Repeat each entry below exactly, omitting any picture it holds.

── Records for processing

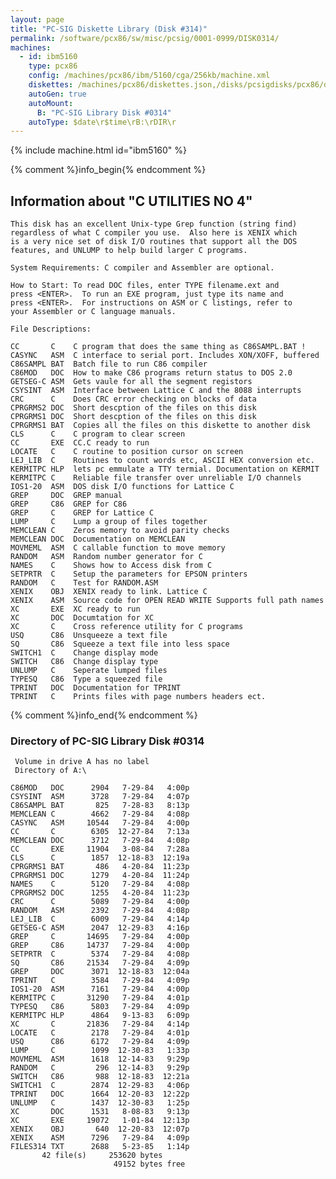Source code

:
 ```yaml
---
layout: page
title: "PC-SIG Diskette Library (Disk #314)"
permalink: /software/pcx86/sw/misc/pcsig/0001-0999/DISK0314/
machines:
  - id: ibm5160
    type: pcx86
    config: /machines/pcx86/ibm/5160/cga/256kb/machine.xml
    diskettes: /machines/pcx86/diskettes.json,/disks/pcsigdisks/pcx86/diskettes.json
    autoGen: true
    autoMount:
      B: "PC-SIG Library Disk #0314"
    autoType: $date\r$time\rB:\rDIR\r
---
```


{% include machine.html id="ibm5160" %}

{% comment %}info_begin{% endcomment %}

## Information about "C UTILITIES NO 4"

    This disk has an excellent Unix-type Grep function (string find)
    regardless of what C compiler you use.  Also here is XENIX which
    is a very nice set of disk I/O routines that support all the DOS
    features, and UNLUMP to help build larger C programs.
    
    System Requirements: C compiler and Assembler are optional.
    
    How to Start: To read DOC files, enter TYPE filename.ext and
    press <ENTER>.  To run an EXE program, just type its name and
    press <ENTER>.  For instructions on ASM or C listings, refer to
    your Assembler or C language manuals.
    
    File Descriptions:
    
    CC       C    C program that does the same thing as C86SAMPL.BAT !
    CASYNC   ASM  C interface to serial port. Includes XON/XOFF, buffered
    C86SAMPL BAT  Batch file to run C86 compiler
    C86MOD   DOC  How to make C86 programs return status to DOS 2.0
    GETSEG-C ASM  Gets vaule for all the segment registors
    CSYSINT  ASM  Interface between Lattice C and the 8088 interrupts
    CRC      C    Does CRC error checking on blocks of data
    CPRGRMS2 DOC  Short descption of the files on this disk
    CPRGRMS1 DOC  Short descption of the files on this disk
    CPRGRMS1 BAT  Copies all the files on this diskette to another disk
    CLS      C    C program to clear screen
    CC       EXE  CC.C ready to run
    LOCATE   C    C routine to position cursor on screen
    LEJ_LIB  C    Routines to count words etc, ASCII HEX conversion etc.
    KERMITPC HLP  lets pc emmulate a TTY termial. Documentation on KERMIT
    KERMITPC C    Reliable file transfer over unreliable I/O channels
    IOS1-20  ASM  DOS disk I/O functions for Lattice C
    GREP     DOC  GREP manual
    GREP     C86  GREP for C86
    GREP     C    GREP for Lattice C
    LUMP     C    Lump a group of files together
    MEMCLEAN C    Zeros memory to avoid parity checks
    MEMCLEAN DOC  Documentation on MEMCLEAN
    MOVMEML  ASM  C callable function to move memory
    RANDOM   ASM  Random number generator for C
    NAMES    C    Shows how to Access disk from C
    SETPRTR  C    Setup the parameters for EPSON printers
    RANDOM   C    Test for RANDOM.ASM
    XENIX    OBJ  XENIX ready to link. Lattice C
    XENIX    ASM  Source code for OPEN READ WRITE Supports full path names
    XC       EXE  XC ready to run
    XC       DOC  Documtation for XC
    XC       C    Cross reference utility for C programs
    USQ      C86  Unsqueeze a text file
    SQ       C86  Squeeze a text file into less space
    SWITCH1  C    Change display mode
    SWITCH   C86  Change display type
    UNLUMP   C    Seperate lumped files
    TYPESQ   C86  Type a squeezed file
    TPRINT   DOC  Documentation for TPRINT
    TPRINT   C    Prints files with page numbers headers ect.
{% comment %}info_end{% endcomment %}


### Directory of PC-SIG Library Disk #0314

     Volume in drive A has no label
     Directory of A:\

    C86MOD   DOC      2904   7-29-84   4:00p
    CSYSINT  ASM      3728   7-29-84   4:07p
    C86SAMPL BAT       825   7-28-83   8:13p
    MEMCLEAN C        4662   7-29-84   4:08p
    CASYNC   ASM     10544   7-29-84   4:00p
    CC       C        6305  12-27-84   7:13a
    MEMCLEAN DOC      3712   7-29-84   4:08p
    CC       EXE     11904   3-08-84   7:28a
    CLS      C        1857  12-18-83  12:19a
    CPRGRMS1 BAT       486   4-20-84  11:23p
    CPRGRMS1 DOC      1279   4-20-84  11:24p
    NAMES    C        5120   7-29-84   4:08p
    CPRGRMS2 DOC      1255   4-20-84  11:23p
    CRC      C        5089   7-29-84   4:00p
    RANDOM   ASM      2392   7-29-84   4:08p
    LEJ_LIB  C        6009   7-29-84   4:14p
    GETSEG-C ASM      2047  12-29-83   4:16p
    GREP     C       14695   7-29-84   4:00p
    GREP     C86     14737   7-29-84   4:00p
    SETPRTR  C        5374   7-29-84   4:08p
    SQ       C86     21534   7-29-84   4:09p
    GREP     DOC      3071  12-18-83  12:04a
    TPRINT   C        3584   7-29-84   4:09p
    IOS1-20  ASM      7161   7-29-84   4:00p
    KERMITPC C       31290   7-29-84   4:01p
    TYPESQ   C86      5803   7-29-84   4:09p
    KERMITPC HLP      4864   9-13-83   6:09p
    XC       C       21836   7-29-84   4:14p
    LOCATE   C        2178   7-29-84   4:01p
    USQ      C86      6172   7-29-84   4:09p
    LUMP     C        1099  12-30-83   1:33p
    MOVMEML  ASM      1618  12-14-83   9:29p
    RANDOM   C         296  12-14-83   9:29p
    SWITCH   C86       988  12-18-83  12:21a
    SWITCH1  C        2874  12-29-83   4:06p
    TPRINT   DOC      1664  12-20-83  12:22p
    UNLUMP   C        1437  12-30-83   1:25p
    XC       DOC      1531   8-08-83   9:13p
    XC       EXE     19072   1-01-84  12:13p
    XENIX    OBJ       640  12-20-83  12:07p
    XENIX    ASM      7296   7-29-84   4:09p
    FILES314 TXT      2688   5-23-85   1:14p
           42 file(s)     253620 bytes
                           49152 bytes free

────

Task result —
Source code

:
 ```yaml
---
layout: page
title: "PC-SIG Diskette Library (Disk #314)"
permalink: /software/pcx86/sw/misc/pcsig/0001-0999/DISK0314/
machines:
  - id: ibm5160
    type: pcx86
    config: /machines/pcx86/ibm/5160/cga/256kb/machine.xml
    diskettes: /machines/pcx86/diskettes.json,/disks/pcsigdisks/pcx86/diskettes.json
    autoGen: true
    autoMount:
      B: "PC-SIG Library Disk #0314"
    autoType: $date\r$time\rB:\rDIR\r
---
```


{% include machine.html id="ibm5160" %}

{% comment %}info_begin{% endcomment %}

## Information about "C UTILITIES NO 4"

    This disk has an excellent Unix-type Grep function (string find)
    regardless of what C compiler you use.  Also here is XENIX which
    is a very nice set of disk I/O routines that support all the DOS
    features, and UNLUMP to help build larger C programs.
    
    System Requirements: C compiler and Assembler are optional.
    
    How to Start: To read DOC files, enter TYPE filename.ext and
    press <ENTER>.  To run an EXE program, just type its name and
    press <ENTER>.  For instructions on ASM or C listings, refer to
    your Assembler or C language manuals.
    
    File Descriptions:
    
    CC       C    C program that does the same thing as C86SAMPL.BAT !
    CASYNC   ASM  C interface to serial port. Includes XON/XOFF, buffered
    C86SAMPL BAT  Batch file to run C86 compiler
    C86MOD   DOC  How to make C86 programs return status to DOS 2.0
    GETSEG-C ASM  Gets vaule for all the segment registors
    CSYSINT  ASM  Interface between Lattice C and the 8088 interrupts
    CRC      C    Does CRC error checking on blocks of data
    CPRGRMS2 DOC  Short descption of the files on this disk
    CPRGRMS1 DOC  Short descption of the files on this disk
    CPRGRMS1 BAT  Copies all the files on this diskette to another disk
    CLS      C    C program to clear screen
    CC       EXE  CC.C ready to run
    LOCATE   C    C routine to position cursor on screen
    LEJ_LIB  C    Routines to count words etc, ASCII HEX conversion etc.
    KERMITPC HLP  lets pc emmulate a TTY termial. Documentation on KERMIT
    KERMITPC C    Reliable file transfer over unreliable I/O channels
    IOS1-20  ASM  DOS disk I/O functions for Lattice C
    GREP     DOC  GREP manual
    GREP     C86  GREP for C86
    GREP     C    GREP for Lattice C
    LUMP     C    Lump a group of files together
    MEMCLEAN C    Zeros memory to avoid parity checks
    MEMCLEAN DOC  Documentation on MEMCLEAN
    MOVMEML  ASM  C callable function to move memory
    RANDOM   ASM  Random number generator for C
    NAMES    C    Shows how to Access disk from C
    SETPRTR  C    Setup the parameters for EPSON printers
    RANDOM   C    Test for RANDOM.ASM
    XENIX    OBJ  XENIX ready to link. Lattice C
    XENIX    ASM  Source code for OPEN READ WRITE Supports full path names
    XC       EXE  XC ready to run
    XC       DOC  Documtation for XC
    XC       C    Cross reference utility for C programs
    USQ      C86  Unsqueeze a text file
    SQ       C86  Squeeze a text file into less space
    SWITCH1  C    Change display mode
    SWITCH   C86  Change display type
    UNLUMP   C    Seperate lumped files
    TYPESQ   C86  Type a squeezed file
    TPRINT   DOC  Documentation for TPRINT
    TPRINT   C    Prints files with page numbers headers ect.
{% comment %}info_end{% endcomment %}


### Directory of PC-SIG Library Disk #0314

     Volume in drive A has no label
     Directory of A:\

    C86MOD   DOC      2904   7-29-84   4:00p
    CSYSINT  ASM      3728   7-29-84   4:07p
    C86SAMPL BAT       825   7-28-83   8:13p
    MEMCLEAN C        4662   7-29-84   4:08p
    CASYNC   ASM     10544   7-29-84   4:00p
    CC       C        6305  12-27-84   7:13a
    MEMCLEAN DOC      3712   7-29-84   4:08p
    CC       EXE     11904   3-08-84   7:28a
    CLS      C        1857  12-18-83  12:19a
    CPRGRMS1 BAT       486   4-20-84  11:23p
    CPRGRMS1 DOC      1279   4-20-84  11:24p
    NAMES    C        5120   7-29-84   4:08p
    CPRGRMS2 DOC      1255   4-20-84  11:23p
    CRC      C        5089   7-29-84   4:00p
    RANDOM   ASM      2392   7-29-84   4:08p
    LEJ_LIB  C        6009   7-29-84   4:14p
    GETSEG-C ASM      2047  12-29-83   4:16p
    GREP     C       14695   7-29-84   4:00p
    GREP     C86     14737   7-29-84   4:00p
    SETPRTR  C        5374   7-29-84   4:08p
    SQ       C86     21534   7-29-84   4:09p
    GREP     DOC      3071  12-18-83  12:04a
    TPRINT   C        3584   7-29-84   4:09p
    IOS1-20  ASM      7161   7-29-84   4:00p
    KERMITPC C       31290   7-29-84   4:01p
    TYPESQ   C86      5803   7-29-84   4:09p
    KERMITPC HLP      4864   9-13-83   6:09p
    XC       C       21836   7-29-84   4:14p
    LOCATE   C        2178   7-29-84   4:01p
    USQ      C86      6172   7-29-84   4:09p
    LUMP     C        1099  12-30-83   1:33p
    MOVMEML  ASM      1618  12-14-83   9:29p
    RANDOM   C         296  12-14-83   9:29p
    SWITCH   C86       988  12-18-83  12:21a
    SWITCH1  C        2874  12-29-83   4:06p
    TPRINT   DOC      1664  12-20-83  12:22p
    UNLUMP   C        1437  12-30-83   1:25p
    XC       DOC      1531   8-08-83   9:13p
    XC       EXE     19072   1-01-84  12:13p
    XENIX    OBJ       640  12-20-83  12:07p
    XENIX    ASM      7296   7-29-84   4:09p
    FILES314 TXT      2688   5-23-85   1:14p
           42 file(s)     253620 bytes
                           49152 bytes free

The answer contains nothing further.